La primera de ellas, publicada el día 12, informaba como sigue: “Hoy martes por la noche se celebrará en el palacio “La Cogolla” una gran verbena, organizada por don Rodrigo Uría, con motivo de su cumpleaños.- Esta será amenizada por una magnífica pianola y organillos, y lucirá una bonita iluminación eléctrica.- Dicha verbena es por invitación.- En el campo habrá un ambigú, donde se servirán helados, cerveza y refrescos.- Reina gran entusiasmo, por esta primera fiesta en “La Cogolla”.
Y en la segunda, del 15, se comentaba el éxito de la fiesta, a la que, como se verá, asistió, pensamos, la flor y nata de la juventud femenina naveta de la época. “La verbena celebrada el martes en el palacio “La Cogolla”, resultó un éxito por la numerosa concurrencia que a ella asistió.- Allí vimos a las bellísimas y distinguidas señoritas de esta localidad Caridad y Silvia del Cueto, Benigna y Afra Pérez, Adelina Sáinz, Amada Marcos, Leonides y Erundina Portal, Ignacia y Oliva Ovín, Amor y Etelvina Barredo, Amor y (sic) Isolina Redondo, Maruja, Aurora y Julia Sánchez, Julia y Enriqueta Caso, Lola Mata, Luz García, Celestina Corugedo, Mercedes y Lola Carvajal, Leocadia Faya, Angeles Fernández, Rosario y Mercedes Fernández, Araceli y Sira Cienfuegos, y algunas otras que sentimos no recordar.- Los señores de Uría, dueños del palacio, estuvieron muy atentos con la concurrencia.”
Era una noche fresca de noviembre, y la luna llena brillaba en el cielo pálido como una moneda de plata.
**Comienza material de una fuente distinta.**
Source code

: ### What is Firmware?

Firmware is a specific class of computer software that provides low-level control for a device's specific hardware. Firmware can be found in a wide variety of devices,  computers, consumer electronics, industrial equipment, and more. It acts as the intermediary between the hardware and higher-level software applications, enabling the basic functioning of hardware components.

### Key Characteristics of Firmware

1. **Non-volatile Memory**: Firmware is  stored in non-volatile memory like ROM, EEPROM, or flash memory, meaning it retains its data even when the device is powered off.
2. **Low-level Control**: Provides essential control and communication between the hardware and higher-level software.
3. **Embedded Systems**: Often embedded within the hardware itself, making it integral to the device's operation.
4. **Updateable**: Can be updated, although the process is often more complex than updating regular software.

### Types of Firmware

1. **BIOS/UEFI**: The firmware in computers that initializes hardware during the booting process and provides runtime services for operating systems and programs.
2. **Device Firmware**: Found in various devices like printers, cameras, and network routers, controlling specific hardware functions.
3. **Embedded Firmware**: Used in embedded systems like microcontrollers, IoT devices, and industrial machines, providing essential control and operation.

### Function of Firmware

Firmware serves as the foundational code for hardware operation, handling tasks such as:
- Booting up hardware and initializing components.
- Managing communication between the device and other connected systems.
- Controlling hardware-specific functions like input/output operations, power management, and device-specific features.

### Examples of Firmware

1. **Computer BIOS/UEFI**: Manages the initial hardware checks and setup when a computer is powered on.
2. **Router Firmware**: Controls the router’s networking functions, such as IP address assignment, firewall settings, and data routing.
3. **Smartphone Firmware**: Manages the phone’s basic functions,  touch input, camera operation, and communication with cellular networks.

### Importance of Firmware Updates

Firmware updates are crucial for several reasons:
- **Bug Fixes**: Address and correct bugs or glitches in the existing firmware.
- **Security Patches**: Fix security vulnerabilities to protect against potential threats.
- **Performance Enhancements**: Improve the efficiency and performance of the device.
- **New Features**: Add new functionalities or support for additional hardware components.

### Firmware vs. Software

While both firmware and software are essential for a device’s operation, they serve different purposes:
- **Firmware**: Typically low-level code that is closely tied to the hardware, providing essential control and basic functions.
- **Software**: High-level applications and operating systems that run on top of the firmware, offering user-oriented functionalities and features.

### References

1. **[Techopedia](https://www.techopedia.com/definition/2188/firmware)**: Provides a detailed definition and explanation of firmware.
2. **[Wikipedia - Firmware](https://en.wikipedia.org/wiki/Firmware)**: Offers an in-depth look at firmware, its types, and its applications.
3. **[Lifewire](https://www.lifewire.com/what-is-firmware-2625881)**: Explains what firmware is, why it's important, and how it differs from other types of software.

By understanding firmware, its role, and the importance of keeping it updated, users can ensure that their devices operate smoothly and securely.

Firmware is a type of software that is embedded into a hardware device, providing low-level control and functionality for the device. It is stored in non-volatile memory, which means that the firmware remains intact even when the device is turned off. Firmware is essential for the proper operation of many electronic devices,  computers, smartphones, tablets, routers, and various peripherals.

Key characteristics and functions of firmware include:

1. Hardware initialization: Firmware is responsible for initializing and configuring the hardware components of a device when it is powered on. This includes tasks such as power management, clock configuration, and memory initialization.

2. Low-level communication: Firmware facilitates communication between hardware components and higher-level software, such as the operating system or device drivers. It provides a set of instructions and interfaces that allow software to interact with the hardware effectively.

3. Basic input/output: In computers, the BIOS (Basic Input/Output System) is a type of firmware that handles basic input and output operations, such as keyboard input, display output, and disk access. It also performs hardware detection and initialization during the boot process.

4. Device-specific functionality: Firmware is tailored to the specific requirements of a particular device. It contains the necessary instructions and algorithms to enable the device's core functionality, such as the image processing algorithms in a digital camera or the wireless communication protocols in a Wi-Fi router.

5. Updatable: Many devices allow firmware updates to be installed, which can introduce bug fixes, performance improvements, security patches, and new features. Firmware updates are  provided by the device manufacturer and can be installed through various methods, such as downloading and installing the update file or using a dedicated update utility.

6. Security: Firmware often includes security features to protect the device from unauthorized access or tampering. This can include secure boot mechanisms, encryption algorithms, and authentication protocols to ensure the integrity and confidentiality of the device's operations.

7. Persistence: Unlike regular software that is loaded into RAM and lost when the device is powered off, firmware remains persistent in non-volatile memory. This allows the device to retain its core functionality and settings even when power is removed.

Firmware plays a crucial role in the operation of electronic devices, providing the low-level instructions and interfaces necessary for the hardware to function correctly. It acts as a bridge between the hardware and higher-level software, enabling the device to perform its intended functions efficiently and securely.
Apoyado en el grueso tronco de un árbol viejo, contemplaba la fiesta. El palacio lucía en todo su esplendor. Sonaba la música y, bajo los adornos y las luces de colores, la gente bailaba y se movía con alegre animación. Yo presenciaba todo aquello como encantado cuando, de improviso, se abrió en lo alto una ventana y, a contraluz, se dibujó en su hueco la silueta de una mujer muy hermosa. Lucía una larga melena rubia, que las luces del interior orlaban como un aura brillante y, por un momento, movió en el aire, a modo de saludo, su mano enguantada de blanco.
Por un instante pensé que me había visto, y que era a mí a quién saludaba. Pestañeé, incrédulo, y tragué saliva cuando, de pronto, una nube se interpuso en el camino de la luna, y todo -el palacio, el jardín- quedó sumido en la oscuridad. Un segundo después volvió la luna a iluminar la escena, pero entonces contemplé, estupefacto, las paredes viejas y desconchadas, la maleza, las puertas y las ventanas, desnudas y oscuras, y fui consciente de mi soledad y del silencio -un silencio triste y añejo, con historia-, que lo envolvía todo. Sentí un escalofrío –ya dije que la noche era fresca- y, cabizbajo, con la luna como único testigo, dejé la sombra del viejo árbol. Y, pisando con cuidado, abandoné el asilvestrado jardín.